Butternut squash goes well with hearty winter herbs such as cinnamon, nutmeg, cayenne pepper or balsamic vinegar. You can splash with olive oil, balsamic vinegar, crushed garlic and fresh rosemary and grill until soft, or candy it with honey, pecans, cinnamon and butter. Butternut squash with cinnamon, ginger and cloves and pureed makes an excellent soup.
What Are The Benefits?
Packed with vitamins and minerals, there are many health benefits to this versatile vegetable including:
- Vitamin A: 1 cup of cooked squash has 427 % of the RDA, a vitamin that is essential to eye health, skin, teeth and bone metabolism and immune function.
- Vitamin C: 1 cup has 31 mg or 33 % of your RDA vitamin C, a mineral needed for gum health, wound healing and immune system health.
- Fiber: One cup has 10 grams of carbohydrates, including 3g of fiber.
- Good source of calcium, potassium and manganese. These vitamins and minerals support a healthy immune system along with a healthy heart, bones and tissues in the body.
- Antioxidents: The orange color of butternut squash is from high levels of beta-carotene, which is both a pre-cursor to vitamin A and a carotenoid. Carotenoids are antioxidants which are beneficial to eye health, and may reduce certain forms of cancer, and help prevent arterial disease.
- Fat free. With 0.1 g of fat per cup, butternut squash is considered to be virtually fat free. Because it contains no cholesterol, butternut squash is a perfect choice for anyone who is in need of a heart healthy and diet.
- No cholesterol or sodium.
Is There Such A Thing As Too Much?
Zero fat, no cholesterol or sodium, and high in antioxidants, its virtually impossible to eat too much butternut squash. Technically, if you were eating it several times per day, for a few weeks, you might absorb enough beta-carotene to turn your skin orange. However, it is inadvisable to eat any vegetable or other food too much, no matter how healthy.
How Do I Make Butternut Squash Recipes Healthier?

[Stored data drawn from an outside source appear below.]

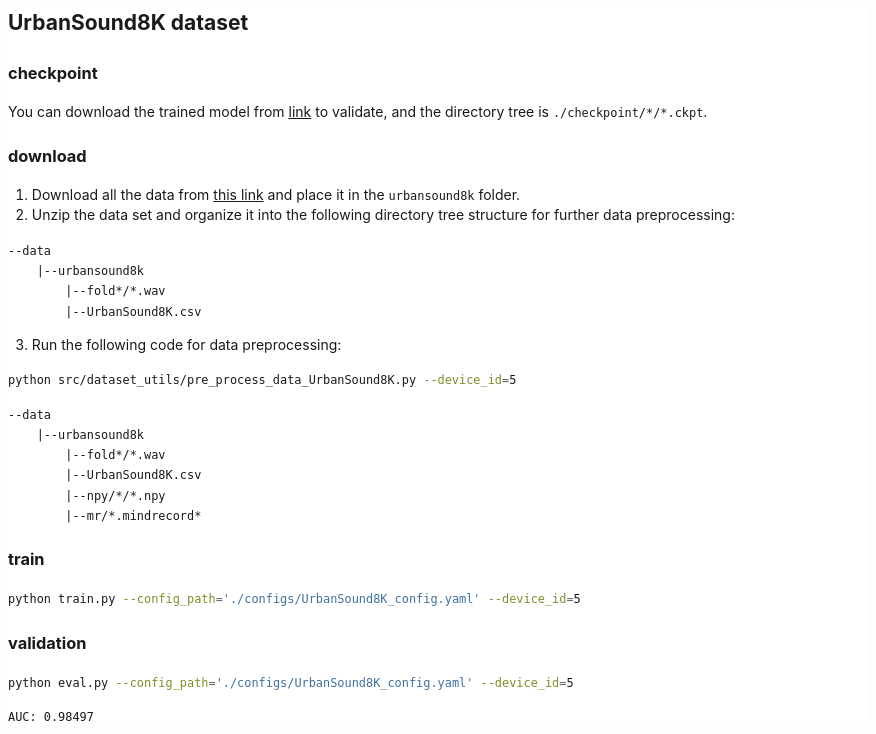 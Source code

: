 ## UrbanSound8K dataset

### checkpoint

You can download the trained model from [link](https://pan.baidu.com/s/14GbW2syH-4B0uWD8HpCsGw?pwd=cd7t) to validate, and the directory tree is `./checkpoint/*/*.ckpt`.

### download

1. Download all the data from [this link](https://www.kaggle.com/datasets/chrisfilo/urbansound8k) and place it in the `urbansound8k` folder.
2. Unzip the data set and organize it into the following directory tree structure for further data preprocessing:

```text
--data
    |--urbansound8k
        |--fold*/*.wav
        |--UrbanSound8K.csv
```

3. Run the following code for data preprocessing:

```bash
python src/dataset_utils/pre_process_data_UrbanSound8K.py --device_id=5
```

```text
--data
    |--urbansound8k
        |--fold*/*.wav
        |--UrbanSound8K.csv
        |--npy/*/*.npy
        |--mr/*.mindrecord*
```

### train

```bash
python train.py --config_path='./configs/UrbanSound8K_config.yaml' --device_id=5
```

### validation

```bash
python eval.py --config_path='./configs/UrbanSound8K_config.yaml' --device_id=5
```

```text
AUC: 0.98497
```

Because butternut squash is actually a fruit, it is often combined with honey, maple syrup or brown sugar in recipes. While delicious, keep tabs on how much sugar, butter, dairy and fat are in the recipe. If there’s a big dose of the sweet, you can always replace the sugar or sugar-based food with an artificial sweetener, Agave nectar, or Stevia. Butternut soups are typically cream based. For the healthier option, you can replace the cream with milk or use a vegetable broth and thicken with mashed potatoes.